### Work instruction
A bare number is all that is needed: how many lines below contain the string "where"?

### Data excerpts
BEGIN
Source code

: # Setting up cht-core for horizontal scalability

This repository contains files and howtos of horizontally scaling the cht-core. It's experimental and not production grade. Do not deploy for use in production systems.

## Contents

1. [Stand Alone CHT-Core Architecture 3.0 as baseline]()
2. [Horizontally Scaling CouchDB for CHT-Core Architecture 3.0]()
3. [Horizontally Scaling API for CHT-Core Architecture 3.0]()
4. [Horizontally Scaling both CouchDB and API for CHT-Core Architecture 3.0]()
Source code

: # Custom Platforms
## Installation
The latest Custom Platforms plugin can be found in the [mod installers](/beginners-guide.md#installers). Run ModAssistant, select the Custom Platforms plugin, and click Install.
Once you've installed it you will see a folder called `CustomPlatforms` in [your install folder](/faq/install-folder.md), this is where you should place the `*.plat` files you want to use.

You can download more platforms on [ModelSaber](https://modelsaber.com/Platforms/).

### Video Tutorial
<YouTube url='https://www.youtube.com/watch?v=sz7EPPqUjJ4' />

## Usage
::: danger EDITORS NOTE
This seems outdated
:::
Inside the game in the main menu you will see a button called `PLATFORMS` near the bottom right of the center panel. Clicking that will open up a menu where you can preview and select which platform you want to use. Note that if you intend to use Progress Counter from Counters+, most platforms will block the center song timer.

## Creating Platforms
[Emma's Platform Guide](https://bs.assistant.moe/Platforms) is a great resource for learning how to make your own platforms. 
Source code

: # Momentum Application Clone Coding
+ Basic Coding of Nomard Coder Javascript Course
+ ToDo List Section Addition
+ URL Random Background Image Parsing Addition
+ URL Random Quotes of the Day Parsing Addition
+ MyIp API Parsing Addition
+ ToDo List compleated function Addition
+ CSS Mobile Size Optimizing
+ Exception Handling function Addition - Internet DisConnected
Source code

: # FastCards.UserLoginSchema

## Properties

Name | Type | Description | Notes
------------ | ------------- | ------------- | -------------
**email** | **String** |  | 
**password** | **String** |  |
END
BEGIN
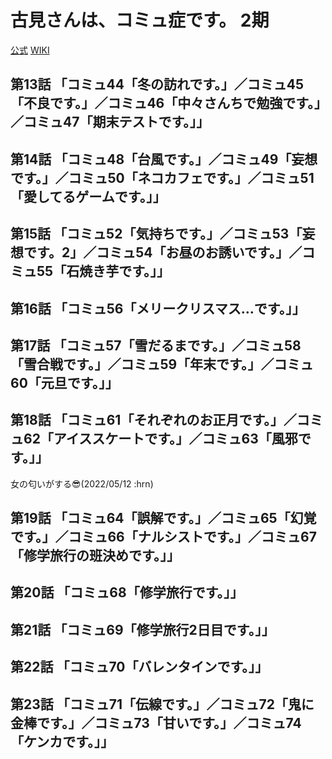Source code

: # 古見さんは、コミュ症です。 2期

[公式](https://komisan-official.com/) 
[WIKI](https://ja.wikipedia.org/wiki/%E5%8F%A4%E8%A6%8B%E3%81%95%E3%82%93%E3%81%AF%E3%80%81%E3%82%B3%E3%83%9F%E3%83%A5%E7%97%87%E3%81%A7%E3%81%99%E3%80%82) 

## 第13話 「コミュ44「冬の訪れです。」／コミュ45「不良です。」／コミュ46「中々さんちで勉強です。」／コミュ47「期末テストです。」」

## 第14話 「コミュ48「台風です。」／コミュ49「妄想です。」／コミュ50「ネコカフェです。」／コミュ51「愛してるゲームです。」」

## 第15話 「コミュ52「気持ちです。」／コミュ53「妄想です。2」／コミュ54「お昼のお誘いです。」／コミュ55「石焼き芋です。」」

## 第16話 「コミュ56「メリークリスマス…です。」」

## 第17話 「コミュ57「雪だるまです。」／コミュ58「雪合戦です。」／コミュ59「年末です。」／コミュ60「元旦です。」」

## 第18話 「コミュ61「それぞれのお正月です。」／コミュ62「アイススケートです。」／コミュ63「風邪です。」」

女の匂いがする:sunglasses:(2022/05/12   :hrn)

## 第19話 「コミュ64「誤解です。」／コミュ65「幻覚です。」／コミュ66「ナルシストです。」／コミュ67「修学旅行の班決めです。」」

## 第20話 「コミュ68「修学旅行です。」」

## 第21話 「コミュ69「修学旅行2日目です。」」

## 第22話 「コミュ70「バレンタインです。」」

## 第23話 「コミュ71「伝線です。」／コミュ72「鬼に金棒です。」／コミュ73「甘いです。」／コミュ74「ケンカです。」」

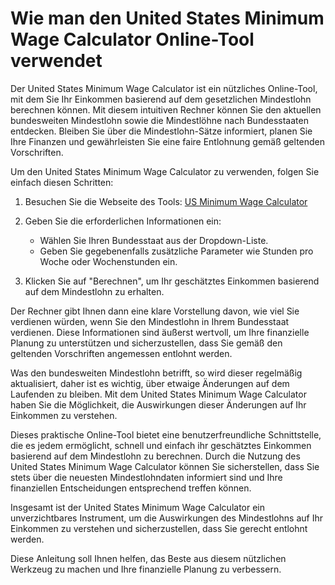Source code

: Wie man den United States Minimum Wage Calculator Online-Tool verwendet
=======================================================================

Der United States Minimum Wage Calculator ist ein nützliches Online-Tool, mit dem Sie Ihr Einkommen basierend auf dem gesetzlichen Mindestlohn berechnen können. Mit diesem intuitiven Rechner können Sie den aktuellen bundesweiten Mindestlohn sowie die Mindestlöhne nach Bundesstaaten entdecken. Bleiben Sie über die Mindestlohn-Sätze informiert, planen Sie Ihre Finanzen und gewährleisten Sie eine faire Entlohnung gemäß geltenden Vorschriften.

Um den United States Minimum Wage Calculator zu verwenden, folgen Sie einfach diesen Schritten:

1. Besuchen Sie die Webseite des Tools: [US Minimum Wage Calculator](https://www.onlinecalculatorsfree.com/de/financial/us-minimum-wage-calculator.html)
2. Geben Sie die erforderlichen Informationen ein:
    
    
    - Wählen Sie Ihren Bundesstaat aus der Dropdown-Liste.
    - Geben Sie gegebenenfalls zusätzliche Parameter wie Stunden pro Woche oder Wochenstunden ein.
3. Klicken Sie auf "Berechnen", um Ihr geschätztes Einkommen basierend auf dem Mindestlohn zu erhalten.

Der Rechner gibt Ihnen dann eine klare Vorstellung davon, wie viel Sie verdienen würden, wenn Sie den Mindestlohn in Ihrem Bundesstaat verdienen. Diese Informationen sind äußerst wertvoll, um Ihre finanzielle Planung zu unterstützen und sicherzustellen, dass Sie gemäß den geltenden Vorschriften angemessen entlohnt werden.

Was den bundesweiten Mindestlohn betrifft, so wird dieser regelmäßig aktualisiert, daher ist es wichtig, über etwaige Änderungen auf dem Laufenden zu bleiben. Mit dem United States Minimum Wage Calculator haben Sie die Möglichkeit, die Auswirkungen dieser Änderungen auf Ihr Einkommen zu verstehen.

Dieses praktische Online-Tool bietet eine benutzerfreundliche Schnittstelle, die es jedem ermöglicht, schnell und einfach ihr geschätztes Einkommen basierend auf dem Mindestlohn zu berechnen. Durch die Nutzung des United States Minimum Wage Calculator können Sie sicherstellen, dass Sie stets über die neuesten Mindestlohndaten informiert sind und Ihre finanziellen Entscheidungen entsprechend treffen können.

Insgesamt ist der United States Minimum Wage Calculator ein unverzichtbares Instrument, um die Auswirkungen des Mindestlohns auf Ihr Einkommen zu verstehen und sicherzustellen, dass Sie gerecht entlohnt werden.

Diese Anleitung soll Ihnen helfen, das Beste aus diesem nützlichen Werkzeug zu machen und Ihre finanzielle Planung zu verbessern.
END
### Solution for this exercise
2